Paas - Platform as a service
In many companies they have bet firmly for years on Free Software, something that allowed very rapid changes in the infrastructure without the licensing costs that you have with proprietary systems. This requires that the IT department staff grow rapidly with Linux technicians and developers, who also need to create their applications quickly and although there are ** IaaS (Infrastructure as a Service) ** solutions with self-service portals such as the famous ** OpenStack **, this requires that either the administrator install the entire stack for the application to work or the developer knows how to install it and is in charge of doing it, something that he does not always have to know how to do, in addition to that he would have to know very well the entire network and storage structure to be able to put your application in production. This in addition to being complicated, can take time away from the developer to meet his objectives.
A few years ago, the first platforms as a service appeared like [Heroku] ( https://www.heroku.com), which allowed the developer to deploy their application without having to know anything about the infrastructure behind it. That he needs a database or a rabbit-mq queue, since the system is exposed as a service so that he can use it within the app without having to know where those services are. In the same way, the system offers a series of languages or frameworks so that the developer can choose the one he likes the most or the one that suits him the most at that moment, python, nodejs or java.
If you want to set up a private Paas I would recommend you by [TSURU https://tsuru.io] ( https://tsuru.io) for the following reasons:
- The main method of interacting with tsuru is ** git **, so the developer doesn’t have to learn anything new
- The final product of a deploy within tsuru is a docker image, which at the moment has been placed at the head of the container systems on the market.

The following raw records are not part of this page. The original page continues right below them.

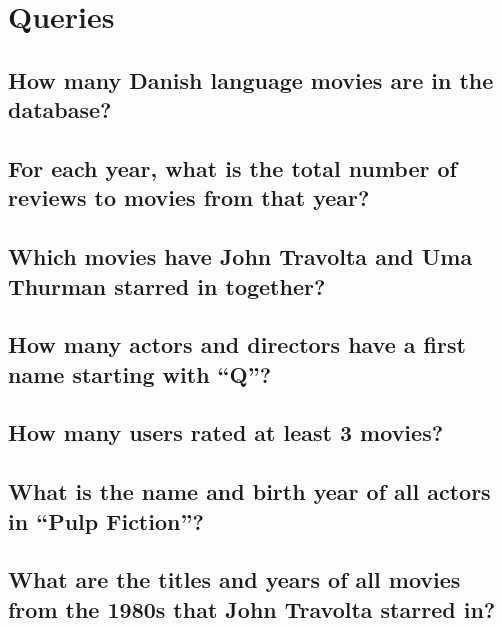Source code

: \documentclass[a4paper,11pt]{memoir}
\begin{document}
\chapter{Queries}

\section{How many Danish language movies are in the database?}



\section{For each year, what is the total number of reviews to movies from that year?}



\section{Which movies have John Travolta and Uma Thurman starred in together?}



\section{How many actors and directors have a first name starting with ``Q''?}



\section{How many users rated at least 3 movies?}



\section{What is the name and birth year of all actors in ``Pulp Fiction''?}



\section{What are the titles and years of all movies from the 1980s that John Travolta starred in?}


\end{document}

- Tsuru allows to have a cluster of docker nodes to run the applications and thus be able to scale horizontally and even autoscaling the apps
- New platforms or services are easy to create and include in the system.
The complete product documentation can be found on the tsuru website [http://tsuru.readthedocs.org] ( http://tsuru.readthedocs.org) and in order not to repeat the same thing that is in the documentation, I am going to teach how to deploy an application made in nodejs downloaded from github, it’s called [mongo-express] ( https://github.com/andzdroid/mongo-express) and it’s a frontend made in nodejs for mongodb. In order to perform the installation we need a complete tsuru environment, in addition to the tsuru-client and tsuru-admin clients
- Download the application from github
$ git clone https://github.com/andzdroid/mongo-express.git && cd mongo-express
- With the tsuru client, we create the application with the platform we want to use, in our case, nodejs
$ tsuru app-create mongo-express nodejs
- Now we can see the application information, such as the assigned git repository and the url through which we can access the service.
tsuru app-info
Application: mongo-express
Repository: git@tsrmgr.example.com:mongo-express.git
Platform: nodejs
Teams: admin
Address: mongo-express.tsuru.example.com
Owner: admin@example.com
Team owner: admin
Deploys: 0
Pool: prod
App Plan:
+---------------+--------+------+-----------+--------+---------+
| Name | Memory | Swap | Cpu Share | Router | Default |
+---------------+--------+------+-----------+--------+---------+
| autogenerated | 0 MB | 0 MB | 100 | | false |
+---------------+--------+------+-----------+--------+---------+
- To start our app we need a Procfile file and we also copy the config.defaults.js file to config.js. We edit config.js to adapt it to our installation, they change the server and especially changing the site.port to port 8888, which is the one that tsuru expects to listen to your application
echo "web: node app" > Procfile
cp config.default.js config.js
git add Procfile
gtt add -f config.js
git commit -am "add Procfile and config.js"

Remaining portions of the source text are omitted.